# Iterators and Generators

In this notebook we will learn about iterators and generator functions!

You have already used iterators in the prerequisite course, but we have not formally introduced them yet.  We will introduce them, and then learn how to write generator functions which allow us to define custom iterators.

In [None]:
import os
from IPython.core.debugger import set_trace

## Introducing Iterators: another look at range()

If you remember from the previous course, we introduced the `range()` function when discussing for-loops. The `range()` function returns an iterator that will iterate through the values that we specify when we call `range()`.

The iterator only calculates and yields one value at a time.
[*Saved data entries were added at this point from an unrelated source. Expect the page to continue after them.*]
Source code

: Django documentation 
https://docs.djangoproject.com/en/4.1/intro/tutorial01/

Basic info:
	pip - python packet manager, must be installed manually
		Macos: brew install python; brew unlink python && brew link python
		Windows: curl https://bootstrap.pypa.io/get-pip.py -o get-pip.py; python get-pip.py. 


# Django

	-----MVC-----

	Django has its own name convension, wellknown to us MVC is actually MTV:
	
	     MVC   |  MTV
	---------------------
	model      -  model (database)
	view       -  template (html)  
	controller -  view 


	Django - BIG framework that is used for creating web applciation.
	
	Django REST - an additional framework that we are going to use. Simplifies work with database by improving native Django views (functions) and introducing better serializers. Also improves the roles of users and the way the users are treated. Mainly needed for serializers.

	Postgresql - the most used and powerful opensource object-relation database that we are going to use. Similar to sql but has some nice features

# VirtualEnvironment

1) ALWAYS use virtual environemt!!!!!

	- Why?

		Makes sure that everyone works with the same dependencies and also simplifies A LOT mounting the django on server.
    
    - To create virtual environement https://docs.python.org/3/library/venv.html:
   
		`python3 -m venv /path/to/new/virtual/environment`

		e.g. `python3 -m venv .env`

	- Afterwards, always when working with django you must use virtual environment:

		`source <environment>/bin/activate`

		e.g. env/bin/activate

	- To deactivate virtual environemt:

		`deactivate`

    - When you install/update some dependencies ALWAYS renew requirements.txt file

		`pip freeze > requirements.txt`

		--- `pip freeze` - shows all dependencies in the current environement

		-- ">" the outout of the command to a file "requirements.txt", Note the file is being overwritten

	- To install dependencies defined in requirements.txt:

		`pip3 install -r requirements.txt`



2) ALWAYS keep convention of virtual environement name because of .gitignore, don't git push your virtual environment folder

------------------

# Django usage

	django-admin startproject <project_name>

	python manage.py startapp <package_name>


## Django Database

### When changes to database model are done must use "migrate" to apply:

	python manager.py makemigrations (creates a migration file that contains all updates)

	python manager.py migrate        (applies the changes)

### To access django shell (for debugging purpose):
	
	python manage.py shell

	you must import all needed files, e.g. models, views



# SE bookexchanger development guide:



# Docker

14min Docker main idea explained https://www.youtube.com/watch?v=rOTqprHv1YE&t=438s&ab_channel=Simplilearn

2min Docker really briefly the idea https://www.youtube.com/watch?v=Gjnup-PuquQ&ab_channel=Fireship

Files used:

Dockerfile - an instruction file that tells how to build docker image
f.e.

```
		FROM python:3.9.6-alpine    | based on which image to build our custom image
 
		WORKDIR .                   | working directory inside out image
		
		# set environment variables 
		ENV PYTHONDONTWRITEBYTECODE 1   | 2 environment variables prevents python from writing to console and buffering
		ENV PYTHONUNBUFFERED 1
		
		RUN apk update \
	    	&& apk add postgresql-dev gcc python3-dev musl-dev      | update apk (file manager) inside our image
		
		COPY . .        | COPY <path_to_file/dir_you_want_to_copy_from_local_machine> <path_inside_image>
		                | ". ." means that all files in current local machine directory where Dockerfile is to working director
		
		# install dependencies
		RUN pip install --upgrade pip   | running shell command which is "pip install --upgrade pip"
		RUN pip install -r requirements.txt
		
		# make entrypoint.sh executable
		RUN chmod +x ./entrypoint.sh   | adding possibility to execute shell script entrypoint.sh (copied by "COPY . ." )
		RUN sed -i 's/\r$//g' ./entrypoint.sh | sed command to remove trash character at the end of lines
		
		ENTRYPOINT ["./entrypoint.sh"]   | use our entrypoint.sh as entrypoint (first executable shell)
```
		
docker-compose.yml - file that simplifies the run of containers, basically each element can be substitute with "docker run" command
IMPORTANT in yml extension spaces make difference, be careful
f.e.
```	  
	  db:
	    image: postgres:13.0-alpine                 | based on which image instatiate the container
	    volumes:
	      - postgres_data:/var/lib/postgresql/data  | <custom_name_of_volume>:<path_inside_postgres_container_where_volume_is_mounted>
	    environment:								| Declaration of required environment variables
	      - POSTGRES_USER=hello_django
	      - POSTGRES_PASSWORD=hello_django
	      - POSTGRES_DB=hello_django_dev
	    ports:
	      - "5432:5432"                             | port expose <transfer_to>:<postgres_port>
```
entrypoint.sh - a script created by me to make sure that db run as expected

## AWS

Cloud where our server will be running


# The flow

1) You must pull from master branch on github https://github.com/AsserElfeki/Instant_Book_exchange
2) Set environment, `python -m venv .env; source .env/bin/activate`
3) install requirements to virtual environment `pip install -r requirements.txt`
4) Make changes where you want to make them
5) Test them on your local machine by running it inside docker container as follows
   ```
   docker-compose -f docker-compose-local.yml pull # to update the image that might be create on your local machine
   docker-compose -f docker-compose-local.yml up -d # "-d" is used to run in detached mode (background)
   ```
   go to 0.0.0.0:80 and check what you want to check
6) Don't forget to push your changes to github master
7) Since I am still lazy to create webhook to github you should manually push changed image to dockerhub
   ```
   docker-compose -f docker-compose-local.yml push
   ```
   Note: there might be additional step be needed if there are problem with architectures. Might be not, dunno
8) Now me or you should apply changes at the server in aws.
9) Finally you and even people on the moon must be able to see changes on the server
Below, there are two examples fusing range.  In example 1, range iterates from 5 through 7, and it does not calculate or store those numbers in memory up front, it calculates them only when they are needed, one at a time.

In [None]:
print('range example 1:')
for x in range(5, 8):
    print(x)
    
print('range example 2:')
my_range = range(11, 23)
for x in my_range:
    print(x)

## File Object Are Also Iterators
You may have remembered from the prerequisite course how we opened files and iterated through the lines one at a time. I will walk through the example below in the lecture. The main takeaway of this lecture is that each line is read in (iterated through) one at a time.  The entire file is not read up-front, each line is read into this notebook one at a time, as needed.

In [None]:
filepath = os.path.join(os.getcwd(), 'AAA_Fuel_Prices.csv')
count = 0
with open(filepath, 'r') as my_file:
    for line in my_file:
        line = line.strip()
        print(line)
        count += 1
        if count > 10:
            break

## Iterators Can Also Be Made From Lists (as well as other data types)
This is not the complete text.